YOUR GOAL
Among the records below, find each line that includes the string "than" and copy it.

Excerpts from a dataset
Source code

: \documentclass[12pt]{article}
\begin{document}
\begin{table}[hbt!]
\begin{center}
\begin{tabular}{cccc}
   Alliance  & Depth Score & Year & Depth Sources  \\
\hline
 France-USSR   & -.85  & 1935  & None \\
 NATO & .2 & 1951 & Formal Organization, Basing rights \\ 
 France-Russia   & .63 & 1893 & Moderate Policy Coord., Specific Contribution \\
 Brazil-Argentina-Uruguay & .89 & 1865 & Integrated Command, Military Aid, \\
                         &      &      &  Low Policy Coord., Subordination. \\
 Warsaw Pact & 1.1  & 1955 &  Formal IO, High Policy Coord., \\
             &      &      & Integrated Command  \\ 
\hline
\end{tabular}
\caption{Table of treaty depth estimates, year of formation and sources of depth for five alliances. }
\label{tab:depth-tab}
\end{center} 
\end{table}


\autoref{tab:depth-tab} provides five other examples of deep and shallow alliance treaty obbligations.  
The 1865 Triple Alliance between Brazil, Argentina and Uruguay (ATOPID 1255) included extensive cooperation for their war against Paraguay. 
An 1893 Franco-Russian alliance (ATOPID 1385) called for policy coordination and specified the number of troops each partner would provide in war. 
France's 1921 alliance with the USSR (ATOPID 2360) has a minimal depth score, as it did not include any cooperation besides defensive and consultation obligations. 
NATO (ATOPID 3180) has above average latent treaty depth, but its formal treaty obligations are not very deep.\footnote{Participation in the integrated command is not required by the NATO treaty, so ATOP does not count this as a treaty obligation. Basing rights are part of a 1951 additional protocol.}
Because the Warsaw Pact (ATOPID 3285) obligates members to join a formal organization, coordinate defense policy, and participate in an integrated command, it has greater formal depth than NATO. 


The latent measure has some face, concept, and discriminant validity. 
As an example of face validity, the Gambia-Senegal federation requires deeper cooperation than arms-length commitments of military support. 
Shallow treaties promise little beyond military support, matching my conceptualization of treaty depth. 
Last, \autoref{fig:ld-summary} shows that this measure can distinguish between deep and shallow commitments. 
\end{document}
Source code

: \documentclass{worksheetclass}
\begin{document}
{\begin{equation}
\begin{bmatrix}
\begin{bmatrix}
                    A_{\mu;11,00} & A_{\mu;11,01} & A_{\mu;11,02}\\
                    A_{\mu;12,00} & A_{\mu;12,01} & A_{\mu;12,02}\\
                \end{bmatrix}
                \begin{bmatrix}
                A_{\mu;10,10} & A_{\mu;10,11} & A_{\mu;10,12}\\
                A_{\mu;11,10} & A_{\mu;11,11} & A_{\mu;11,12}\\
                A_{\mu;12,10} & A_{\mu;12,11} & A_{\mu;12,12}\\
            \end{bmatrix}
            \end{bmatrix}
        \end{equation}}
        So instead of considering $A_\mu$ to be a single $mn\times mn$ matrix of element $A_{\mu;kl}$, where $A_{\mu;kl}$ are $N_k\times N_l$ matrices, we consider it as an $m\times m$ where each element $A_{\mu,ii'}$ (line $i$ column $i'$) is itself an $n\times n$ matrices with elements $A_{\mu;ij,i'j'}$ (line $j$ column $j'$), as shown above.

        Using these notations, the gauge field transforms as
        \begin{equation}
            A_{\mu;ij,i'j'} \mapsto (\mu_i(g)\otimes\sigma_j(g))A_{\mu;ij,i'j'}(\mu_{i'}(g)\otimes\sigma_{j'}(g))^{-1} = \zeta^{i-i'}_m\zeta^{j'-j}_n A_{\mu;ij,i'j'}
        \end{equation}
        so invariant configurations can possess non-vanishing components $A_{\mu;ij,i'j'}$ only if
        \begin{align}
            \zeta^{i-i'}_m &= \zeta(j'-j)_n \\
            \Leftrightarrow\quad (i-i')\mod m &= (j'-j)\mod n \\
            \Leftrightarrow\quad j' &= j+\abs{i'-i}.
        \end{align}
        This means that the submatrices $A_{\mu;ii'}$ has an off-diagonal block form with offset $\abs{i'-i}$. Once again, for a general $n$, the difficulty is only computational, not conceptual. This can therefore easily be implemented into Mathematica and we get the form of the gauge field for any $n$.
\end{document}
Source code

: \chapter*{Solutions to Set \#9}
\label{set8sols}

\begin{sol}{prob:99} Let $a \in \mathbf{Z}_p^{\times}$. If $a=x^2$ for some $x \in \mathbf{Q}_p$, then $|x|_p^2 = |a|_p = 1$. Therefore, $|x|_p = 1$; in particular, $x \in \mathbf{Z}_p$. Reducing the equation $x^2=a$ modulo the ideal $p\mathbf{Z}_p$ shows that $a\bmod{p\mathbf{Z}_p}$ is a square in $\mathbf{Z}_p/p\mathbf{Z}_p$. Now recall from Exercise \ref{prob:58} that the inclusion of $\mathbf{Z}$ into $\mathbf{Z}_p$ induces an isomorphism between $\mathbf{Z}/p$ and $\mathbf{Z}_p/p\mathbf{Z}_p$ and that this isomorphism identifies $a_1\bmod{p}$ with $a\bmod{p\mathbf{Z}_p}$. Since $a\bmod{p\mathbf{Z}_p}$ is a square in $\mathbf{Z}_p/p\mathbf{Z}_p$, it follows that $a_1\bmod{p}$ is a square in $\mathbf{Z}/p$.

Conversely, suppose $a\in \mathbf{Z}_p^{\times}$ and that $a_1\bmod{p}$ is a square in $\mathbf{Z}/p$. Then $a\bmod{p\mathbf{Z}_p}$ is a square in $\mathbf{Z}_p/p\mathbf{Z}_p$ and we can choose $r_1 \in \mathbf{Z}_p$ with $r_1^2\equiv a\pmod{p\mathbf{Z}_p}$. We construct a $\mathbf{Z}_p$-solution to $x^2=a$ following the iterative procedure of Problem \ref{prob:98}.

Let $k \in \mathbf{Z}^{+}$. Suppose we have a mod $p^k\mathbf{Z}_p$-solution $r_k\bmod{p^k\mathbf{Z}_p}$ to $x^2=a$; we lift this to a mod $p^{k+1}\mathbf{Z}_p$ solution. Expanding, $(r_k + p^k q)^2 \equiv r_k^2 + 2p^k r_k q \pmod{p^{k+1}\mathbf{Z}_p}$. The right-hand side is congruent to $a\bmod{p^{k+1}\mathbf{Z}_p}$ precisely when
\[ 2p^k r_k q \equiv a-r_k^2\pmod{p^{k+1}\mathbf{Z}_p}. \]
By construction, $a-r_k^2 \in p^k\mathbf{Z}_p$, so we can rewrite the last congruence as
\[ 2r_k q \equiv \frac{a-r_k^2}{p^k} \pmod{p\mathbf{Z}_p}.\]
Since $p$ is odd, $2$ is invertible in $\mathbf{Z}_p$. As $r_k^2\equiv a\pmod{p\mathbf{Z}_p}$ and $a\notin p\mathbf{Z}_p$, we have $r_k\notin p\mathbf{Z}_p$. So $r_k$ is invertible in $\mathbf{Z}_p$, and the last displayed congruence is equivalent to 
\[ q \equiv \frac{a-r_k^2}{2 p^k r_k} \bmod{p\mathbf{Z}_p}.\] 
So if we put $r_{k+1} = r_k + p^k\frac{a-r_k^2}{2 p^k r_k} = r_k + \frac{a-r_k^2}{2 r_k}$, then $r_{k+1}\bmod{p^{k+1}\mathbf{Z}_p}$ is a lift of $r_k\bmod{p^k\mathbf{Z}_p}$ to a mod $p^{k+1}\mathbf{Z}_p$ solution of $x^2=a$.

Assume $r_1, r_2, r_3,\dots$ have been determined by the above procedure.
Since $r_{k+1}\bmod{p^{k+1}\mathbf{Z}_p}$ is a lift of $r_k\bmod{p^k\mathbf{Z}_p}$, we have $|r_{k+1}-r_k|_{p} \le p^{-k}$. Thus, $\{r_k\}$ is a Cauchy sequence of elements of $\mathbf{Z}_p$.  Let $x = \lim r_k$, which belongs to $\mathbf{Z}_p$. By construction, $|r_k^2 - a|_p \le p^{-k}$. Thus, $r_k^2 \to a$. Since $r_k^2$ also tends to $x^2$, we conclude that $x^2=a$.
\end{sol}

FINAL ANSWER
Because the Warsaw Pact (ATOPID 3285) obligates members to join a formal organization, coordinate defense policy, and participate in an integrated command, it has greater formal depth than NATO. 
As an example of face validity, the Gambia-Senegal federation requires deeper cooperation than arms-length commitments of military support. 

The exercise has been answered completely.